Supplied records –

== Segment start ==

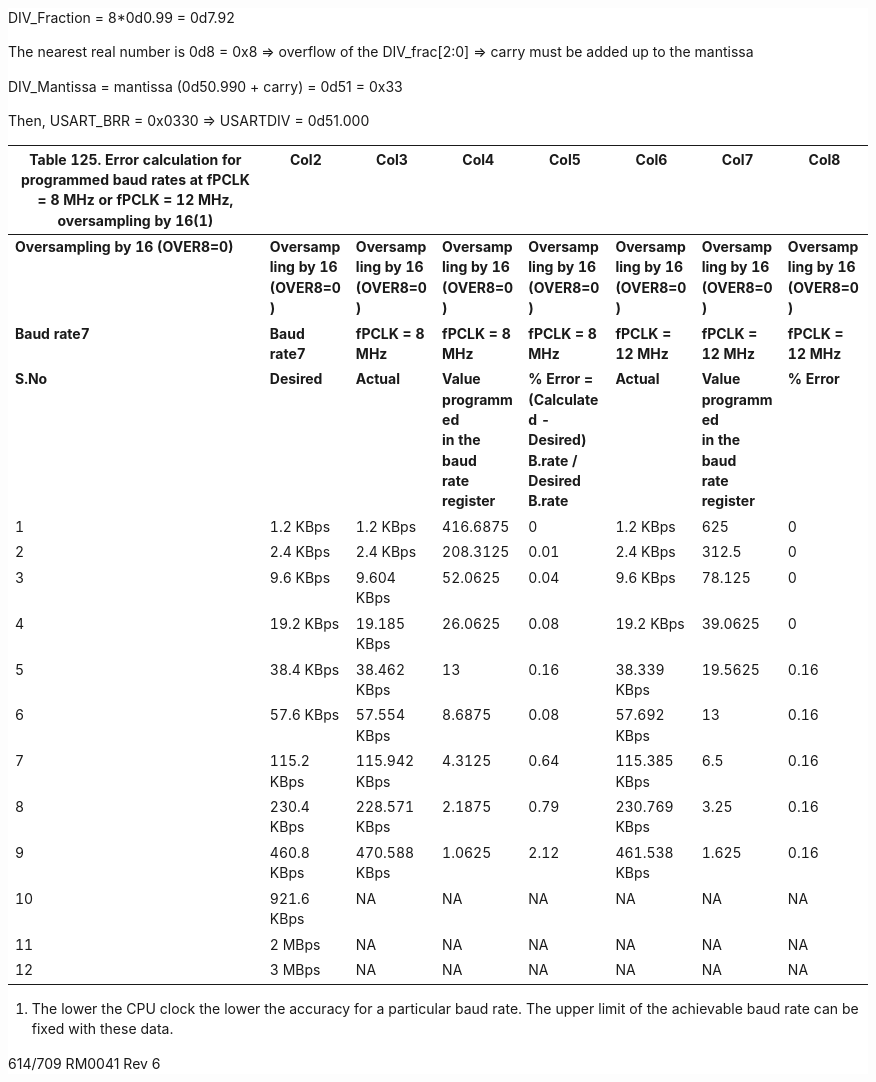 
DIV_Fraction = 8*0d0.99 = 0d7.92


The nearest real number is 0d8 = 0x8 => overflow of the DIV_frac[2:0] => carry must be
added up to the mantissa


DIV_Mantissa = mantissa (0d50.990 + carry) = 0d51 = 0x33


Then, USART_BRR = 0x0330 => USARTDIV = 0d51.000















|Table 125. Error calculation for programmed baud rates at fPCLK = 8 MHz or fPCLK = 12 MHz, oversampling by 16(1)|Col2|Col3|Col4|Col5|Col6|Col7|Col8|
|---|---|---|---|---|---|---|---|
|**Oversampling by 16 (OVER8=0)**|**Oversampling by 16 (OVER8=0)**|**Oversampling by 16 (OVER8=0)**|**Oversampling by 16 (OVER8=0)**|**Oversampling by 16 (OVER8=0)**|**Oversampling by 16 (OVER8=0)**|**Oversampling by 16 (OVER8=0)**|**Oversampling by 16 (OVER8=0)**|
|**Baud rate7**|**Baud rate7**|**fPCLK = 8 MHz**|**fPCLK = 8 MHz**|**fPCLK = 8 MHz**|**fPCLK = 12 MHz**|**fPCLK = 12 MHz**|**fPCLK = 12 MHz**|
|**S.No**|**Desired**|**Actual**|**Value**<br>**programmed**<br>**in the baud**<br>**rate register**|**% Error =**<br>**(Calculated -**<br>**Desired) B.rate /**<br>**Desired B.rate**|**Actual**|**Value**<br>**programmed**<br>**in the baud**<br>**rate register**|**% Error**|
|1|1.2 KBps|1.2 KBps|416.6875|0|1.2 KBps|625|0|
|2|2.4 KBps|2.4 KBps|208.3125|0.01|2.4 KBps|312.5|0|
|3|9.6 KBps|9.604 KBps|52.0625|0.04|9.6 KBps|78.125|0|
|4|19.2 KBps|19.185 KBps|26.0625|0.08|19.2 KBps|39.0625|0|
|5|38.4 KBps|38.462 KBps|13|0.16|38.339 KBps|19.5625|0.16|
|6|57.6 KBps|57.554 KBps|8.6875|0.08|57.692 KBps|13|0.16|
|7|115.2 KBps|115.942 KBps|4.3125|0.64|115.385 KBps|6.5|0.16|
|8|230.4 KBps|228.571 KBps|2.1875|0.79|230.769 KBps|3.25|0.16|
|9|460.8 KBps|470.588 KBps|1.0625|2.12|461.538 KBps|1.625|0.16|
|10|921.6 KBps|NA|NA|NA|NA|NA|NA|
|11|2 MBps|NA|NA|NA|NA|NA|NA|
|12|3 MBps|NA|NA|NA|NA|NA|NA|


1. The lower the CPU clock the lower the accuracy for a particular baud rate. The upper limit of the achievable baud rate can
be fixed with these data.


614/709 RM0041 Rev 6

== Segment end ==

Task requirements – Would you write out each record above exactly, with no images?

Task result –
DIV_Fraction = 8*0d0.99 = 0d7.92


The nearest real number is 0d8 = 0x8 => overflow of the DIV_frac[2:0] => carry must be
added up to the mantissa


DIV_Mantissa = mantissa (0d50.990 + carry) = 0d51 = 0x33


Then, USART_BRR = 0x0330 => USARTDIV = 0d51.000















|Table 125. Error calculation for programmed baud rates at fPCLK = 8 MHz or fPCLK = 12 MHz, oversampling by 16(1)|Col2|Col3|Col4|Col5|Col6|Col7|Col8|
|---|---|---|---|---|---|---|---|
|**Oversampling by 16 (OVER8=0)**|**Oversampling by 16 (OVER8=0)**|**Oversampling by 16 (OVER8=0)**|**Oversampling by 16 (OVER8=0)**|**Oversampling by 16 (OVER8=0)**|**Oversampling by 16 (OVER8=0)**|**Oversampling by 16 (OVER8=0)**|**Oversampling by 16 (OVER8=0)**|
|**Baud rate7**|**Baud rate7**|**fPCLK = 8 MHz**|**fPCLK = 8 MHz**|**fPCLK = 8 MHz**|**fPCLK = 12 MHz**|**fPCLK = 12 MHz**|**fPCLK = 12 MHz**|
|**S.No**|**Desired**|**Actual**|**Value**<br>**programmed**<br>**in the baud**<br>**rate register**|**% Error =**<br>**(Calculated -**<br>**Desired) B.rate /**<br>**Desired B.rate**|**Actual**|**Value**<br>**programmed**<br>**in the baud**<br>**rate register**|**% Error**|
|1|1.2 KBps|1.2 KBps|416.6875|0|1.2 KBps|625|0|
|2|2.4 KBps|2.4 KBps|208.3125|0.01|2.4 KBps|312.5|0|
|3|9.6 KBps|9.604 KBps|52.0625|0.04|9.6 KBps|78.125|0|
|4|19.2 KBps|19.185 KBps|26.0625|0.08|19.2 KBps|39.0625|0|
|5|38.4 KBps|38.462 KBps|13|0.16|38.339 KBps|19.5625|0.16|
|6|57.6 KBps|57.554 KBps|8.6875|0.08|57.692 KBps|13|0.16|
|7|115.2 KBps|115.942 KBps|4.3125|0.64|115.385 KBps|6.5|0.16|
|8|230.4 KBps|228.571 KBps|2.1875|0.79|230.769 KBps|3.25|0.16|
|9|460.8 KBps|470.588 KBps|1.0625|2.12|461.538 KBps|1.625|0.16|
|10|921.6 KBps|NA|NA|NA|NA|NA|NA|
|11|2 MBps|NA|NA|NA|NA|NA|NA|
|12|3 MBps|NA|NA|NA|NA|NA|NA|


1. The lower the CPU clock the lower the accuracy for a particular baud rate. The upper limit of the achievable baud rate can
be fixed with these data.


614/709 RM0041 Rev 6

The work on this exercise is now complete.